Prevalence of Sarcopenia in Stroke Patients (NCT07492849) | Clinical Trial Compass
CompletedNot Applicable
Prevalence of Sarcopenia in Stroke Patients
Taiwan80 participantsStarted 2025-05-05
Plain-language summary
The goal of this observational study is to analyze the characteristics of sarcopenia-related variables in post-acute and chronic stroke patients using various clinical measurement tools. The study also aims to examine the differences in these variables based on age groups (40-65 years and \>65 years), sex, and stroke severity.
The main questions it aims to answer are:
What are the differences in sarcopenia prevalence and related indicators between post-acute care and chronic stroke patients?
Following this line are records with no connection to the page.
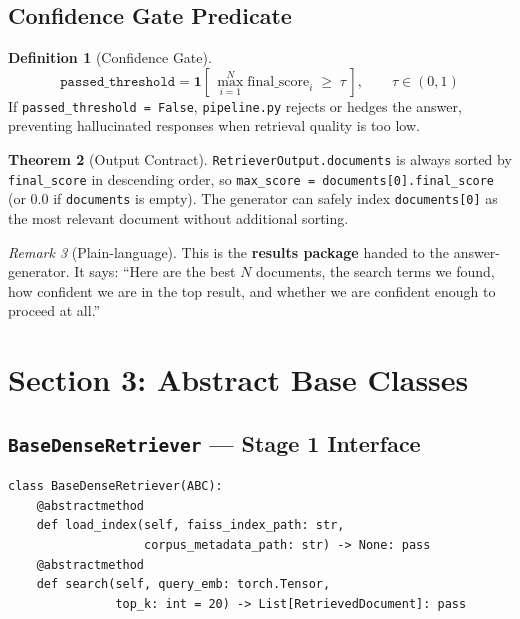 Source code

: \documentclass[12pt,a4paper]{article}
\theoremstyle{definition}
\newtheorem{theorem}{Theorem}[section]
\newtheorem{definition}[theorem]{Definition}
\theoremstyle{remark}
\newtheorem{remark}[theorem]{Remark}
\begin{document}
\subsection{Confidence Gate Predicate}

\begin{definition}[Confidence Gate]
\[
  \texttt{passed\_threshold}
  = \mathbf{1}\!\left[\,\max_{i=1}^N \text{final\_score}_i \;\geq\; \tau\,\right],
  \qquad \tau \in (0, 1)
\]
If \texttt{passed\_threshold = False}, \texttt{pipeline.py} rejects or
hedges the answer, preventing hallucinated responses when retrieval quality
is too low.
\end{definition}

\begin{theorem}[Output Contract]
\texttt{RetrieverOutput.documents} is always sorted by \texttt{final\_score}
in descending order, so \texttt{max\_score = documents[0].final\_score}
(or $0.0$ if \texttt{documents} is empty). The generator can safely index
\texttt{documents[0]} as the most relevant document without additional sorting.
\end{theorem}

\begin{remark}[Plain-language]
This is the \textbf{results package} handed to the answer-generator.
It says: ``Here are the best $N$ documents, the search terms we found,
how confident we are in the top result, and whether we are confident
enough to proceed at all.''
\end{remark}

\section{Section 3: Abstract Base Classes}

\subsection{\texttt{BaseDenseRetriever} --- Stage 1 Interface}

\begin{lstlisting}[caption={\texttt{BaseDenseRetriever} ABC}]
class BaseDenseRetriever(ABC):
    @abstractmethod
    def load_index(self, faiss_index_path: str,
                   corpus_metadata_path: str) -> None: pass
    @abstractmethod
    def search(self, query_emb: torch.Tensor,
               top_k: int = 20) -> List[RetrievedDocument]: pass
\end{lstlisting}
\end{document}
How do age, sex, and stroke severity affect these sarcopenia-related measurements?
Participants will include stroke patients aged 40 and older with adequate cognitive and physical function to complete sarcopenia screening and questionnaires. They will be divided into two groups:
Group 1: Chronic stroke patients (n ≥ 75) Group 2: Post-acute care stroke patients (n ≥ 25)
All participants will undergo both objective and subjective assessments, including:
Objective assessments: Body composition, quadriceps strength, quadriceps and gastrocnemius muscle thickness via ultrasound, calf circumference, dominant hand grip strength, walking speed, SARC-F questionnaire, and the Mini Nutritional Assessment.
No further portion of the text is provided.